I know I do. October and the colder, stormier weather always puts me in a fright fest sort of mood, which makes it great that American Horror Story and The Walking Dead are about to return to television. Last night, I had the apartment mostly to myself and decided to do a small marathon with A Nightmare on Elm Street, Pet Sematary, and Poltergeist to hold me over until my boyfriend and I get to delve into the 50 Horror Classics mega-pack he picked up at Walmart the other day. In addition to these classic gems (none of them after 1965, I think), we’ve got a boatload of really, really crappy free horror movies downloaded onto his X-Box, so we’re pretty much set until well after Halloween.
But it did get me wondering: what are your favorite horror movies, and why? I was discussing them with a coworker lately; he likes the slasher films and says he just can’t handle the supernatural, demony, ghosty ones that I love so much (though we both agreed that A Nightmare on Elm Street is pretty much one of the best ones). The Exorcist is one of the first ones that I remember really, really terrified me, and I think Session 9 is easily one of the best psychological horrors I’ve ever had the pleasure of seeing.
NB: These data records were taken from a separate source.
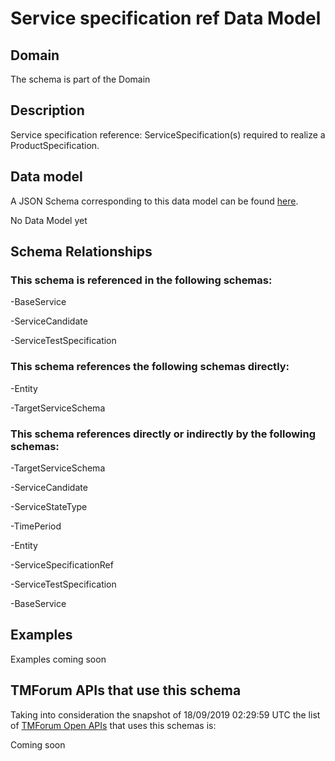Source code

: # Service specification ref Data Model

## Domain

The  schema is part of the  Domain

## Description

Service specification reference: ServiceSpecification(s) required to realize a ProductSpecification.

## Data model

A JSON Schema corresponding to this data model can be found
[here](https://github.com/tmforum-rand/schemas/blob/master/Service/ServiceSpecificationRef.schema.json).

No Data Model yet

## Schema Relationships

### This schema is referenced in the following schemas:

-BaseService

-ServiceCandidate

-ServiceTestSpecification

### This schema references the following schemas directly:

-Entity

-TargetServiceSchema

### This schema references directly or indirectly by the following schemas:

-TargetServiceSchema

-ServiceCandidate

-ServiceStateType

-TimePeriod

-Entity

-ServiceSpecificationRef

-ServiceTestSpecification

-BaseService



## Examples

Examples coming soon

## TMForum APIs that use this schema

Taking into consideration the snapshot of 18/09/2019 02:29:59 UTC the list of [TMForum Open APIs](https://www.tmforum.org/open-apis/) that uses this schemas is:

Coming soon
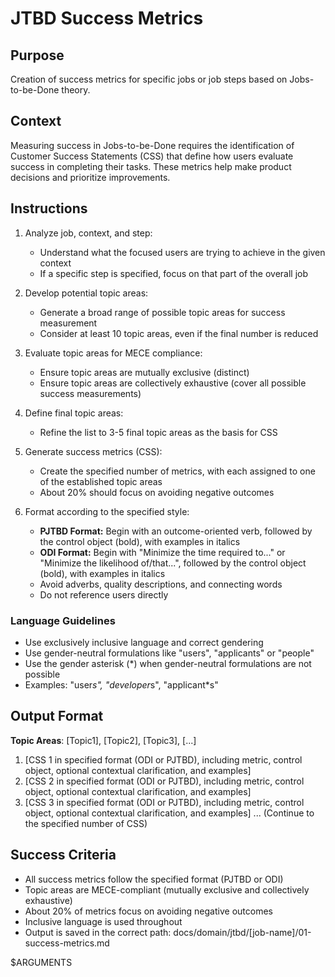# JTBD Success Metrics

## Purpose

Creation of success metrics for specific jobs or job steps based on Jobs-to-be-Done theory.

## Context

Measuring success in Jobs-to-be-Done requires the identification of Customer Success Statements (CSS) that define how users evaluate success in completing their tasks. These metrics help make product decisions and prioritize improvements.

## Instructions

1. Analyze job, context, and step:
   - Understand what the focused users are trying to achieve in the given context
   - If a specific step is specified, focus on that part of the overall job

2. Develop potential topic areas:
   - Generate a broad range of possible topic areas for success measurement
   - Consider at least 10 topic areas, even if the final number is reduced

3. Evaluate topic areas for MECE compliance:
   - Ensure topic areas are mutually exclusive (distinct)
   - Ensure topic areas are collectively exhaustive (cover all possible success measurements)

4. Define final topic areas:
   - Refine the list to 3-5 final topic areas as the basis for CSS

5. Generate success metrics (CSS):
   - Create the specified number of metrics, with each assigned to one of the established topic areas
   - About 20% should focus on avoiding negative outcomes

6. Format according to the specified style:
   - **PJTBD Format:** Begin with an outcome-oriented verb, followed by the control object (bold), with examples in italics
   - **ODI Format:** Begin with "Minimize the time required to..." or "Minimize the likelihood of/that...", followed by the control object (bold), with examples in italics
   - Avoid adverbs, quality descriptions, and connecting words
   - Do not reference users directly

### Language Guidelines

- Use exclusively inclusive language and correct gendering
- Use gender-neutral formulations like "users", "applicants" or "people"
- Use the gender asterisk (*) when gender-neutral formulations are not possible
- Examples: "user*s", "developer*s", "applicant*s"

## Output Format

**Topic Areas**: [Topic1], [Topic2], [Topic3], [...]

1. [CSS 1 in specified format (ODI or PJTBD), including metric, control object, optional contextual clarification, and examples]
2. [CSS 2 in specified format (ODI or PJTBD), including metric, control object, optional contextual clarification, and examples]
3. [CSS 3 in specified format (ODI or PJTBD), including metric, control object, optional contextual clarification, and examples]
... (Continue to the specified number of CSS)

## Success Criteria

- All success metrics follow the specified format (PJTBD or ODI)
- Topic areas are MECE-compliant (mutually exclusive and collectively exhaustive)
- About 20% of metrics focus on avoiding negative outcomes
- Inclusive language is used throughout
- Output is saved in the correct path: docs/domain/jtbd/[job-name]/01-success-metrics.md

$ARGUMENTS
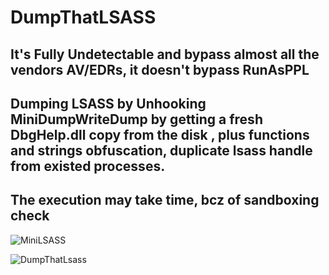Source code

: # DumpThatLSASS
## It's Fully Undetectable and bypass almost all the vendors AV/EDRs, it doesn't bypass RunAsPPL    
## Dumping LSASS by Unhooking MiniDumpWriteDump  by getting a fresh DbgHelp.dll copy from the disk , plus functions and strings obfuscation, duplicate lsass handle from existed processes.  
## The execution may take time, bcz of sandboxing check  



![MiniLSASS](https://user-images.githubusercontent.com/110354855/192168199-1dec54ff-fbf9-4d20-b407-0408e9f38ba4.png)


![DumpThatLsass](https://user-images.githubusercontent.com/110354855/192162544-f49a10a5-1b6d-42af-98e5-e3d2117dc09d.png)
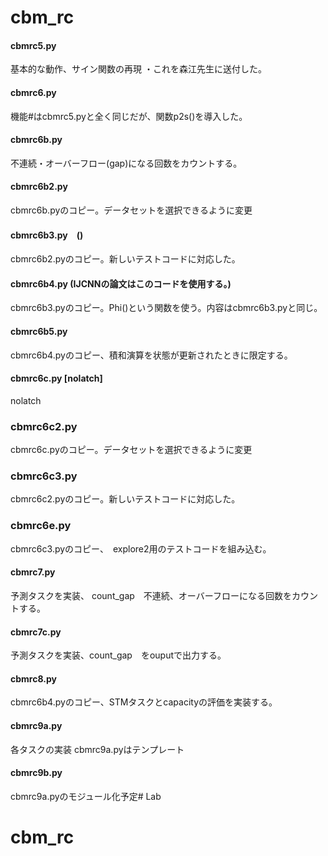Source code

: # cbm_rc

#### cbmrc5.py
基本的な動作、サイン関数の再現
・これを森江先生に送付した。

#### cbmrc6.py
機能#はcbmrc5.pyと全く同じだが、関数p2s()を導入した。


#### cbmrc6b.py
不連続・オーバーフロー(gap)になる回数をカウントする。

#### cbmrc6b2.py
cbmrc6b.pyのコピー。データセットを選択できるように変更

#### cbmrc6b3.py　()
cbmrc6b2.pyのコピー。新しいテストコードに対応した。

#### cbmrc6b4.py (IJCNNの論文はこのコードを使用する。)
cbmrc6b3.pyのコピー。Phi()という関数を使う。内容はcbmrc6b3.pyと同じ。

#### cbmrc6b5.py
cbmrc6b4.pyのコピー、積和演算を状態が更新されたときに限定する。

#### cbmrc6c.py [nolatch]
nolatch

### cbmrc6c2.py
cbmrc6c.pyのコピー。データセットを選択できるように変更

### cbmrc6c3.py
cbmrc6c2.pyのコピー。新しいテストコードに対応した。

### cbmrc6e.py
cbmrc6c3.pyのコピー、　explore2用のテストコードを組み込む。


#### cbmrc7.py
予測タスクを実装、
count_gap　不連続、オーバーフローになる回数をカウントする。

#### cbmrc7c.py
予測タスクを実装、count_gap　をouputで出力する。

#### cbmrc8.py
cbmrc6b4.pyのコピー、STMタスクとcapacityの評価を実装する。

#### cbmrc9a.py
各タスクの実装
cbmrc9a.pyはテンプレート

#### cbmrc9b.py
cbmrc9a.pyのモジュール化予定# Lab
# cbm_rc
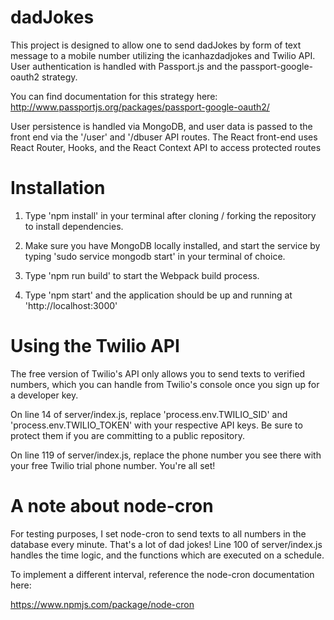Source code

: # dadJokes

This project is designed to allow one to send dadJokes by form of text message to a mobile number utilizing the icanhazdadjokes and Twilio API. 
User authentication is handled with Passport.js and the passport-google-oauth2 strategy. 

You can find documentation for this strategy here: http://www.passportjs.org/packages/passport-google-oauth2/

User persistence is handled via MongoDB, and user data is passed to the front end via the '/user' and '/dbuser API routes. 
The React front-end uses React Router, Hooks, and the React Context API to access protected routes

# Installation

1. Type 'npm install' in your terminal after cloning / forking the repository to install dependencies. 

2. Make sure you have MongoDB locally installed, and start the service by typing 'sudo service mongodb start' in your terminal of choice.

3. Type 'npm run build' to start the Webpack build process. 

4. Type 'npm start' and the application should be up and running at 'http://localhost:3000'

# Using the Twilio API

The free version of Twilio's API only allows you to send texts to verified numbers, which you can handle from Twilio's console once you sign up for a developer key. 

On line 14 of server/index.js, replace 'process.env.TWILIO_SID' and 'process.env.TWILIO_TOKEN' with your respective API keys. Be sure to protect them if you are committing to a public repository. 

On line 119 of server/index.js, replace the phone number you see there with your free Twilio trial phone number. You're all set!

# A note about node-cron

For testing purposes, I set node-cron to send texts to all numbers in the database every minute. That's a lot of dad jokes! Line 100 of server/index.js handles the time logic, and the functions which are executed on a schedule. 

To implement a different interval, reference the node-cron documentation here: 

https://www.npmjs.com/package/node-cron


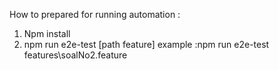 How to prepared for running automation :
1. Npm install
2. npm run e2e-test [path feature]
   example :npm run e2e-test features\soalNo2.feature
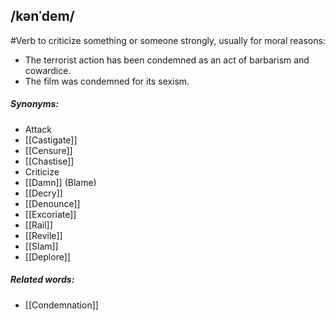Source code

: ## /kənˈdem/  
#Verb 
to criticize something or someone strongly, usually for moral reasons:

- The terrorist action has been condemned as an act of barbarism and cowardice.
- The film was condemned for its sexism.

##### Synonyms:
- Attack
- [[Castigate]]
- [[Censure]]
- [[Chastise]]
- Criticize
- [[Damn]] (Blame)
- [[Decry]]
- [[Denounce]]
- [[Excoriate]]
- [[Rail]]
- [[Revile]]
- [[Slam]]
- [[Deplore]]

##### Related words:
- [[Condemnation]]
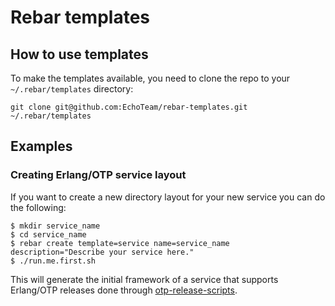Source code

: # Rebar templates #

## How to use templates ##

To make the templates available, you need to clone the repo to your `~/.rebar/templates` directory:

    git clone git@github.com:EchoTeam/rebar-templates.git ~/.rebar/templates
    
## Examples

### Creating Erlang/OTP service layout

If you want to create a new directory layout for your new service you can do the following:

    $ mkdir service_name
    $ cd service_name
    $ rebar create template=service name=service_name description="Describe your service here."
    $ ./run.me.first.sh

This will generate the initial framework of a service that supports Erlang/OTP releases done through [otp-release-scripts](https://github.com/EchoTeam/otp-release-scripts).
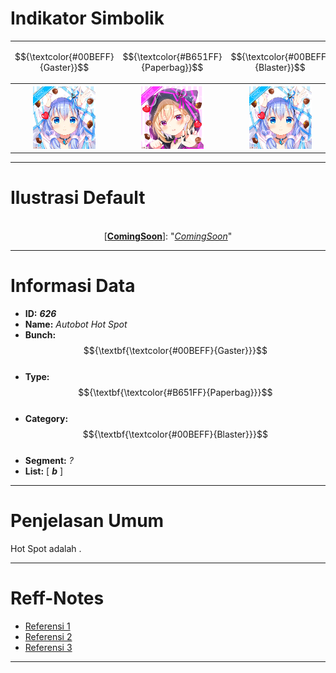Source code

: # Indikator Simbolik
<div align="center">
<table style="margin-left: auto; margin-right: auto;"><tr>
  <td><p align="center">
    $${\textcolor{#00BEFF}{Gaster}}$$
  </p></td><td><p align="center">
    $${\textcolor{#B651FF}{Paperbag}}$$
  </p></td><td><p align="center">
    $${\textcolor{#00BEFF}{Blaster}}$$
  </p></td>
    </tr>
  <tr><th>
    <img src="https://github.com/Minecube1510/s4mpl3_m3m0ry/blob/main/B1-Main_Images_Storage/B1.001-BTC_Symbols/a01_GFB.png", width="100">
  </th><th>
    <img src="https://github.com/Minecube1510/s4mpl3_m3m0ry/blob/main/B1-Main_Images_Storage/B1.001-BTC_Symbols/e05_HuPaWi.png", width="100">
  </th><th>
    <img src="https://github.com/Minecube1510/s4mpl3_m3m0ry/blob/main/B1-Main_Images_Storage/B1.001-BTC_Symbols/a01_GFB.png", width="100">
  </th></tr>
</table>
</div>

---
# Ilustrasi Default
<p align="center">
<img src="", width="200">
  <br>
[<a href=""><b>ComingSoon</b></a>]:
"<a href="https://www.deviantart.com/israelprime"><i>ComingSoon</i></a>"
</p>

---
# Informasi Data
- **ID:** ***626*** <br>
- **Name:** *Autobot Hot Spot* <br>
- **Bunch:** $${\textbf{\textcolor{#00BEFF}{Gaster}}}$$ <br>
- **Type:** $${\textbf{\textcolor{#B651FF}{Paperbag}}}$$ <br>
- **Category:** $${\textbf{\textcolor{#00BEFF}{Blaster}}}$$ <br>
- **Segment:** *?* <br>
- **List:** [ ***b*** ]
---
# Penjelasan Umum
Hot Spot adalah .

---
# Reff-Notes
- [Referensi 1]()
- [Referensi 2]()
- [Referensi 3]()

---
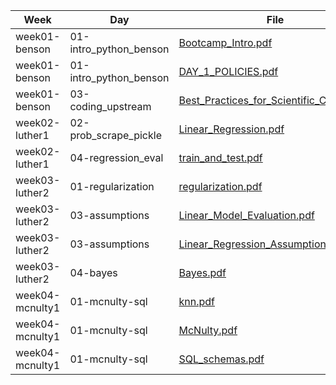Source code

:| Week | Day | File | Line |
|------|-----|------|------|
| week01-benson | 01-intro_python_benson | [Bootcamp_Intro.pdf](../class_lectures/week01-benson/01-intro_python_benson/Bootcamp_Intro.pdf) | 1 |
| week01-benson | 01-intro_python_benson | [DAY_1_POLICIES.pdf](../class_lectures/week01-benson/01-intro_python_benson/DAY_1_POLICIES.pdf) | 2 |
| week01-benson | 03-coding_upstream | [Best_Practices_for_Scientific_Coding.pdf](../class_lectures/week01-benson/03-coding_upstream/Best_Practices_for_Scientific_Coding.pdf) | 3 |
| week02-luther1 | 02-prob_scrape_pickle | [Linear_Regression.pdf](../class_lectures/week02-luther1/02-prob_scrape_pickle/Linear_Regression.pdf) | 4 |
| week02-luther1 | 04-regression_eval | [train_and_test.pdf](../class_lectures/week02-luther1/04-regression_eval/train_and_test.pdf) | 5 |
| week03-luther2 | 01-regularization | [regularization.pdf](../class_lectures/week03-luther2/01-regularization/regularization.pdf) | 6 |
| week03-luther2 | 03-assumptions | [Linear_Model_Evaluation.pdf](../class_lectures/week03-luther2/03-assumptions/Linear_Model_Evaluation.pdf) | 7 |
| week03-luther2 | 03-assumptions | [Linear_Regression_Assumptions.pdf](../class_lectures/week03-luther2/03-assumptions/Linear_Regression_Assumptions.pdf) | 8 |
| week03-luther2 | 04-bayes | [Bayes.pdf](../class_lectures/week03-luther2/04-bayes/Bayes.pdf) | 9 |
| week04-mcnulty1 | 01-mcnulty-sql | [knn.pdf](../class_lectures/week04-mcnulty1/01-mcnulty-sql/knn.pdf) | 10 |
| week04-mcnulty1 | 01-mcnulty-sql | [McNulty.pdf](../class_lectures/week04-mcnulty1/01-mcnulty-sql/McNulty.pdf) | 11 |
| week04-mcnulty1 | 01-mcnulty-sql | [SQL_schemas.pdf](../class_lectures/week04-mcnulty1/01-mcnulty-sql/SQL_schemas.pdf) | 12 |
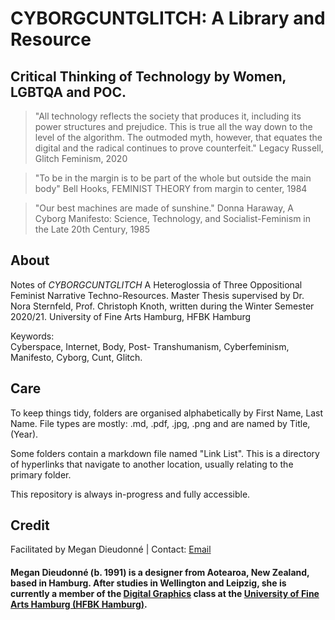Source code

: <h1>CYBORGCUNTGLITCH: A Library and Resource</h1>
<h2>Critical Thinking of Technology by Women, LGBTQA and POC.</h2>

>"All technology reflects the society that produces it, including its power structures and prejudice. This is true all the way down to the level of the algorithm. The outmoded myth, however, that equates the digital and the radical continues to prove counterfeit." 
Legacy Russell, Glitch Feminism, 2020

>"To be in the margin is to be part of the whole but outside the main body"
Bell Hooks, FEMINIST THEORY from margin to center, 1984
 
>"Our best machines are made of sunshine." 
Donna Haraway, A Cyborg Manifesto: Science, Technology, and Socialist-Feminism in the Late 20th Century, 1985

<h2>About</h2>
Notes of <i>CYBORGCUNTGLITCH</i> A Heteroglossia of Three Oppositional Feminist Narrative Techno-Resources. Master Thesis supervised by Dr. Nora Sternfeld, Prof. Christoph Knoth, written during the Winter Semester 2020/21. University of Fine Arts Hamburg, HFBK Hamburg</p>

Keywords:  
Cyberspace, Internet, Body, Post- Transhumanism, Cyberfeminism, Manifesto, Cyborg, Cunt, Glitch.</p>

<h2>Care</h2>
<p>To keep things tidy, folders are organised alphabetically by First Name, Last Name. File types are mostly: .md, .pdf, .jpg, .png and are named by Title, (Year).</p>

<p>Some folders contain a markdown file named "Link List". This is a directory of hyperlinks that navigate to another location, usually relating to the primary folder.</p>

<p>This repository is always in-progress and fully accessible.</p>

<h2>Credit</h2>
Facilitated by Megan Dieudonné | Contact: <a href="mailto:megan.dieudonne@gmail.com">Email</a>
<h4>Megan Dieudonné (b. 1991) is a designer from Aotearoa, New Zealand, based in Hamburg. After studies in Wellington and Leipzig, she is currently a member of the <a href="http://www.digitale-grafik.com/">Digital Graphics</a> class at the <a href="https://www.hfbk-hamburg.de/en/">University of Fine Arts Hamburg (HFBK Hamburg)</a>.</h4>
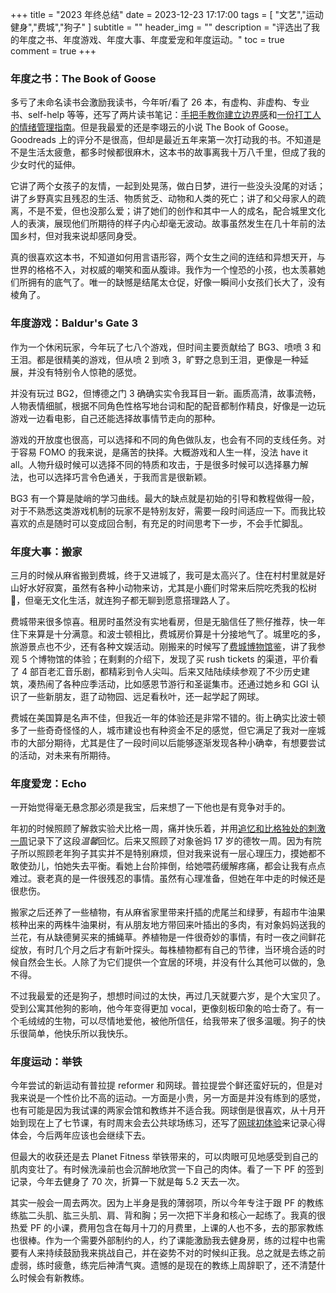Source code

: +++
title = "2023 年终总结"
date = 2023-12-23 17:17:00
tags = [
    "文艺","运动健身","费城","狗子"
]
subtitle = ""
header_img = ""
description = "评选出了我的年度之书、年度游戏、年度大事、年度爱宠和年度运动。"
toc = true
comment = true
+++

### 年度之书：The Book of Goose

多亏了未命名读书会激励我读书，今年听/看了 26 本，有虚构、非虚构、专业书、self-help 等等，还写了两片读书笔记：[手把手教你建立边界感](https://yitaoli2023.github.io/yitaoli/posts/the-book-of-boundaries/)和[一份打工人的情绪管理指南](https://yitaoli2023.github.io/yitaoli/posts/book-no-hard-feelings/)。但是我最爱的还是李翊云的小说 The Book of Goose。Goodreads 上的评分不是很高，但却是最近五年来第一次打动我的书。不知道是不是生活太疲惫，都多时候都很麻木，这本书的故事离我十万八千里，但成了我的少女时代的延伸。

它讲了两个女孩子的友情，一起到处晃荡，做白日梦，进行一些没头没尾的对话；讲了乡野真实且残忍的生活、物质贫乏、动物和人类的死亡；讲了和父母家人的疏离，不是不爱，但也没那么爱；讲了她们的创作和其中一人的成名，配合城里文化人的表演，展现他们所期待的样子内心却毫无波动。故事虽然发生在几十年前的法国乡村，但对我来说却感同身受。

真的很喜欢这本书，不知道如何用言语形容，两个女生之间的连结和异想天开，与世界的格格不入，对权威的嘲笑和面从腹诽。我作为一个惶恐的小孩，也太羡慕她们所拥有的底气了。唯一的缺憾是结尾太仓促，好像一瞬间小女孩们长大了，没有棱角了。

### 年度游戏：Baldur's Gate 3

作为一个休闲玩家，今年玩了七八个游戏，但时间主要贡献给了 BG3、喷喷 3 和王泪。都是很精美的游戏，但从喷 2 到喷 3，旷野之息到王泪，更像是一种延展，并没有特别令人惊艳的感觉。

并没有玩过 BG2，但博德之门 3 确确实实令我耳目一新。画质高清，故事流畅，人物表情细腻，根据不同角色性格写地台词和配的配音都制作精良，好像是一边玩游戏一边看电影，自己还能选择故事情节走向的那种。

游戏的开放度也很高，可以选择和不同的角色做队友，也会有不同的支线任务。对于容易 FOMO 的我来说，是痛苦的抉择。大概游戏和人生一样，没法 have it all。人物升级时候可以选择不同的特质和攻击，于是很多时候可以选择暴力解法，也可以选择巧言令色通关，于我而言是很新颖。

BG3 有一个算是陡峭的学习曲线。最大的缺点就是初始的引导和教程做得一般，对于不熟悉这类游戏机制的玩家不是特别友好，需要一段时间适应一下。而我比较喜欢的点是随时可以变成回合制，有充足的时间思考下一步，不会手忙脚乱。

### 年度大事：搬家

三月的时候从麻省搬到费城，终于又进城了，我可是太高兴了。住在村村里就是好山好水好寂寞，虽然有各种小动物来访，尤其是小鹿们时常来后院吃秃我的松树 🌲，但毫无文化生活，就连狗子都无聊到愿意搭理路人了。

费城带来很多惊喜。租房时虽然没有实地看房，但是无脑信任了熊仔推荐，快一年住下来算是十分满意。和波士顿相比，费城房价算是十分接地气了。城里吃的多，旅游景点也不少，还有各种文娱活动。刚搬来的时候写了[费城博物馆鉴](https://yitaoli2023.github.io/yitaoli/posts/philly-museums/)，讲了我参观 5 个博物馆的体验；在剩剩的介绍下，发现了买 rush tickets 的渠道，平价看了 4 部百老汇音乐剧，都精彩到令人尖叫。后来又陆陆续续参观了不少历史建筑，凑热闹了各种应季活动，比如感恩节游行和圣诞集市。还通过她乡和 GGI 认识了一些新朋友，逛了动物园、远足看秋叶，还一起学起了网球。

费城在美国算是名声不佳，但我近一年的体验还是非常不错的。街上确实比波士顿多了一些奇奇怪怪的人，城市建设也有种资金不足的感觉，但它满足了我对一座城市的大部分期待，尤其是住了一段时间以后能够逐渐发现各种小确幸，有想要尝试的活动，对未来有所期待。

### 年度爱宠：Echo

一开始觉得毫无悬念那必须是我宝，后来想了一下他也是有竞争对手的。

年初的时候照顾了解救实验犬比格一周，痛并快乐着，并用[追忆和比格独处的刺激一周](https://yitaoli2023.github.io/yitaoli/posts/dog-sit-beagle/)记录下了这段*温馨*回忆。后来又照顾了对象爸妈 17 岁的德牧一周。因为有院子所以照顾老年狗子其实并不是特别麻烦，但对我来说有一层心理压力，摸她都不敢使劲儿，怕她失去平衡。看她上台阶摔倒，给她喂药缓解疼痛，都会让我有点点难过。衰老真的是一件很残忍的事情。虽然有心理准备，但她在年中走的时候还是很悲伤。

搬家之后还养了一些植物，有从麻省家里带来扦插的虎尾兰和绿萝，有超市牛油果核种出来的两株牛油果树，有从朋友地方带回来叶插出的多肉，有对象妈妈送我的兰花，有从缺德舅买来的捕蝇草。养植物是一件很奇妙的事情，有时一夜之间鲜花绽放，有时几个月之后才有新叶探头。每株植物都有自己的节律，当环境合适的时候自然会生长。人除了为它们提供一个宜居的环境，并没有什么其他可以做的，急不得。

不过我最爱的还是狗子，想想时间过的太快，再过几天就要六岁，是个大宝贝了。受到公寓其他狗的影响，他今年变得更加 vocal，更像刻板印象的哈士奇了。有一个毛绒绒的生物，可以尽情地爱他，被他所信任，给我带来了很多温暖。狗子的快乐很简单，他快乐所以我快乐。

### 年度运动：举铁

今年尝试的新运动有普拉提 reformer 和网球。普拉提尝个鲜还蛮好玩的，但是对我来说是一个性价比不高的运动。一方面是小贵，另一方面是并没有练到的感觉，也有可能是因为我试课的两家会馆和教练并不适合我。网球倒是很喜欢，从十月开始到现在上了七节课，有时周末会去公共球场练习，还写了[网球初体验](https://yitaoli2023.github.io/yitaoli/posts/beginner-tennis/)来记录心得体会，今后两年应该也会继续下去。

但最大的收获还是去 Planet Fitness 举铁带来的，可以肉眼可见地感受到自己的肌肉变壮了。有时候洗澡前也会沉醉地欣赏一下自己的肉体。看了一下 PF 的签到记录，今年去健身了 70 次，折算一下就是每 5.2 天去一次。

其实一般会一周去两次。因为上半身是我的薄弱项，所以今年专注于跟 PF 的教练练肱二头肌、肱三头肌、肩、背和胸；另一次把下半身和核心一起练了。我真的很热爱 PF 的小课，费用包含在每月十刀的月费里，上课的人也不多，去的那家教练也很棒。作为一个需要外部制约的人，约了课能激励我去健身房，练的过程中也需要有人来持续鼓励我来挑战自己，并在姿势不对的时候纠正我。总之就是去练之前虚弱，练时疲惫，练完后神清气爽。遗憾的是现在的教练上周辞职了，还不清楚什么时候会有新教练。
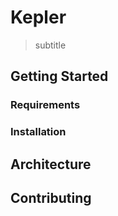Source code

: # Kepler
> subtitle


## Getting Started

### Requirements

### Installation


## Architecture


## Contributing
Books are fair game, too. I’v got a million books I’m reading, but what are some of your favorite scary books? House of Leaves is required to be mentioned, of course; that had some pretty decent heebie-jeebie moments in it, but, really, I can’t say books manage to freak me out as much as movies do. Perhaps it’s the visual aspect for me? Maybe my brain is too much of a literary critic to effectively feel scared, though I do love a good story with some frightening bits in it. And maybe that’s why I love Stephen King movies, but not Stephen King books. Of course, I did recently pick up the Fear Street Saga books from HalfPric Books, recently…Goosebumps and Fear Street, especially the Saga were just the creepiest when I was growing up (though not nearly as creepy as Scary Stories to Tell in the Dark! The illustrations in there still give me shivers!)
I feel I also should mention scary video games, too, because those, more than anything, have had a strong influence on my horror writing. I remember playing Roberta Williams’ Phantasmagoria back when I was way, way, way too young to be playing that shit. The boyfriend recently played the latest Silent Hill demo (oh, hey, Norman Reedus, how you doin’?), and it brought up all sorts of fond memories of being too creeped out to sleep after that game.
So, let m have it. What are some of your favorite scary things?